> [EXERCISE DETAILS]: In the data that follows, every line containing the word "continuous" should be returned.

[DATA TO PROCESS — start]

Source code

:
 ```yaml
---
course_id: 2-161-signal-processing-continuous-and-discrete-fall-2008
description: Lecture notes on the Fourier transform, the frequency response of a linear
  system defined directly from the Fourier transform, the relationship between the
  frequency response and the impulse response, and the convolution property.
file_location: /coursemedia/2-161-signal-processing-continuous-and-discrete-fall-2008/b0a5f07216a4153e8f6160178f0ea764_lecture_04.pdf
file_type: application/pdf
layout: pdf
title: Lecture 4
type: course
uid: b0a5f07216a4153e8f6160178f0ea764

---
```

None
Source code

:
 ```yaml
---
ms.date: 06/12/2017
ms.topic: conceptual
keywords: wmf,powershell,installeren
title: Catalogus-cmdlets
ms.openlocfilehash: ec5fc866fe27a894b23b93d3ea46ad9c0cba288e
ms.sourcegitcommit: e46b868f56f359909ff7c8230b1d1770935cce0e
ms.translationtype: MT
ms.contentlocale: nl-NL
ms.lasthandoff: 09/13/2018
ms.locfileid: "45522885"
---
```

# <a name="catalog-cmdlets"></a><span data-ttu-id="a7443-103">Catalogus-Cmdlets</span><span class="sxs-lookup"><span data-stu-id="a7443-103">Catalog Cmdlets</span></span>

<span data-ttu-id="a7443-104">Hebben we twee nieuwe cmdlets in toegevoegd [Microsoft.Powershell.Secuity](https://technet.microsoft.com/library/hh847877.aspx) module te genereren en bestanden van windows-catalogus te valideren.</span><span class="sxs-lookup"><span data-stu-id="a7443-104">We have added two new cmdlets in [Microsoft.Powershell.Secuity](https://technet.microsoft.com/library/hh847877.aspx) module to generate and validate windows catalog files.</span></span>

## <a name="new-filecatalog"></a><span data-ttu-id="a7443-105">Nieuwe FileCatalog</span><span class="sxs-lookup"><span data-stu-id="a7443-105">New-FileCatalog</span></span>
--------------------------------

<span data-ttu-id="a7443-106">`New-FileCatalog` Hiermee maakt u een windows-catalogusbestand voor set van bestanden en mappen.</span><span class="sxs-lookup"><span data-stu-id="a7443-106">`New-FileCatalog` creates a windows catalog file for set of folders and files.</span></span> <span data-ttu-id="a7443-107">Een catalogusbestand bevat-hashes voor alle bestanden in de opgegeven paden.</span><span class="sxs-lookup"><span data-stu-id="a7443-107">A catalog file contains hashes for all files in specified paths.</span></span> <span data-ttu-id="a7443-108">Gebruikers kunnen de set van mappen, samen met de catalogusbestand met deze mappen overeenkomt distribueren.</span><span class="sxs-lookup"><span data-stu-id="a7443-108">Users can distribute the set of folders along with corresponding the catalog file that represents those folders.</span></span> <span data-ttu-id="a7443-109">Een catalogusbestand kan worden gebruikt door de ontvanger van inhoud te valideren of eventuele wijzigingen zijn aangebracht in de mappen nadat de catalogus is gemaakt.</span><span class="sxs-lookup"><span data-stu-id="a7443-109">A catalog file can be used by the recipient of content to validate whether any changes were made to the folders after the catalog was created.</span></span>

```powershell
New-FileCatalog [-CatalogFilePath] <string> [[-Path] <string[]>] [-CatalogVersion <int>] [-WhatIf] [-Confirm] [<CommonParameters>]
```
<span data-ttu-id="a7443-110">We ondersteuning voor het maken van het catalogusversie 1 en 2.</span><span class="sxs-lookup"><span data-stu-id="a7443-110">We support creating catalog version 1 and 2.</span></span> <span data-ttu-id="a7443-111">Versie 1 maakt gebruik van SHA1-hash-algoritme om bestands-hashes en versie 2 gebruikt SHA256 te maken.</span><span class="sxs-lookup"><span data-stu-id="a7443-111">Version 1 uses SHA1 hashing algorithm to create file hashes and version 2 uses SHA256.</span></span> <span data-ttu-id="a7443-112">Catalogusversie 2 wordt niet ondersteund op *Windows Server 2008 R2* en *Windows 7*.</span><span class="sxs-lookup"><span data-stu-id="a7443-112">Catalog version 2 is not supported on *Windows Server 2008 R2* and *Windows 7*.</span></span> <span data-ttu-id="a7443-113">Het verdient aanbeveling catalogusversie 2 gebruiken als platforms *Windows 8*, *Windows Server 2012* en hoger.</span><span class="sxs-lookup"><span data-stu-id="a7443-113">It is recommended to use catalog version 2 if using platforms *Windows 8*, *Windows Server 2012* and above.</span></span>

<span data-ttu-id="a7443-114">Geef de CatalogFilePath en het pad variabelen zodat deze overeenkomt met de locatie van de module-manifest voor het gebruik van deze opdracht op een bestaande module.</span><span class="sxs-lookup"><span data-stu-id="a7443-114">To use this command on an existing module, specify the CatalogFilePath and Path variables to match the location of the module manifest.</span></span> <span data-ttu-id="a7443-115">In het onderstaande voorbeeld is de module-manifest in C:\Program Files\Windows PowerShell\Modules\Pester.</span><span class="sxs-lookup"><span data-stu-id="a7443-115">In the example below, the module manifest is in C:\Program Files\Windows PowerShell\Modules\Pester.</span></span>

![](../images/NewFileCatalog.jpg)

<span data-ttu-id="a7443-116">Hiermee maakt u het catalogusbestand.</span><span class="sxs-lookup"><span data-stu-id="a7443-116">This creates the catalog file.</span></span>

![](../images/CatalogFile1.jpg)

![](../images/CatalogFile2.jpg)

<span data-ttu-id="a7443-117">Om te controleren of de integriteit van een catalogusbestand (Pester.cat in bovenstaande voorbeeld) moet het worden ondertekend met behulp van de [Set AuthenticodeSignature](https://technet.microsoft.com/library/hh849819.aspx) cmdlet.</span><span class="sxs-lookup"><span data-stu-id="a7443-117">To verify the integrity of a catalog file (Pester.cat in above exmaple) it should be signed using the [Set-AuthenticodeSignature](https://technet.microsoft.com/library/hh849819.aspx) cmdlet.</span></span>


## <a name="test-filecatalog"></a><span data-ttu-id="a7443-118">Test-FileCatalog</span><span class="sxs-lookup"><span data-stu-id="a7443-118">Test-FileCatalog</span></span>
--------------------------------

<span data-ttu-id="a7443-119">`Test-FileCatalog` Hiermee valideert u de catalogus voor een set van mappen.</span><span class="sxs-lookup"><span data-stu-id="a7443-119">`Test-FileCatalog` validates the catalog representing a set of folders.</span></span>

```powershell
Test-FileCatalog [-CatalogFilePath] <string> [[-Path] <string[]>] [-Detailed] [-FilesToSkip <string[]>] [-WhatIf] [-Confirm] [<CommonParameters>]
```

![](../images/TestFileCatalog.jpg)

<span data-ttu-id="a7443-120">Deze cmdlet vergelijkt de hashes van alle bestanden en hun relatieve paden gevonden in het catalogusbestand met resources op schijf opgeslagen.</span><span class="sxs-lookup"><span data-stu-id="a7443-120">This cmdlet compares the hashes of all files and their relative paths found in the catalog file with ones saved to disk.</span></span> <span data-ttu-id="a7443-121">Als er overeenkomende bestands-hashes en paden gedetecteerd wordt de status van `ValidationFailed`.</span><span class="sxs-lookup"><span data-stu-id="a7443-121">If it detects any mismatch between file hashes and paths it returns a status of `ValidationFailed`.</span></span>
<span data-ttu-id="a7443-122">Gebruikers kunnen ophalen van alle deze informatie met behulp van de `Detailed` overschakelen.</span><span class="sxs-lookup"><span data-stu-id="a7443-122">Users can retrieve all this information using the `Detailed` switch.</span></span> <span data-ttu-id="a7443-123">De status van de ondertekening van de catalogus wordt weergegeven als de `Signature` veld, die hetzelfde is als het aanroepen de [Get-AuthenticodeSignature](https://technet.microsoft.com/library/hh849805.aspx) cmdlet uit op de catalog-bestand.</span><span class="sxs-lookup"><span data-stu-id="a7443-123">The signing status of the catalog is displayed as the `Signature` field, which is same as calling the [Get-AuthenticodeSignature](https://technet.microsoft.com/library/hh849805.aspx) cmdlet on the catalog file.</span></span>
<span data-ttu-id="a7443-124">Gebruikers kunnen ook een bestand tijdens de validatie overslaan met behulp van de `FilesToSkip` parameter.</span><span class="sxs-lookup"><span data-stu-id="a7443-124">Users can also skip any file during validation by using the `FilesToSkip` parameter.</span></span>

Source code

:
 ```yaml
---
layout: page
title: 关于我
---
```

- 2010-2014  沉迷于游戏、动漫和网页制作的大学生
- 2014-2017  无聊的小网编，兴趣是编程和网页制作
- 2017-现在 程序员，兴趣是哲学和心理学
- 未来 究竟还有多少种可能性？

[DATA TO PROCESS — finish]

> [RESPONSE AREA]:
course_id: 2-161-signal-processing-continuous-and-discrete-fall-2008
file_location: /coursemedia/2-161-signal-processing-continuous-and-discrete-fall-2008/b0a5f07216a4153e8f6160178f0ea764_lecture_04.pdf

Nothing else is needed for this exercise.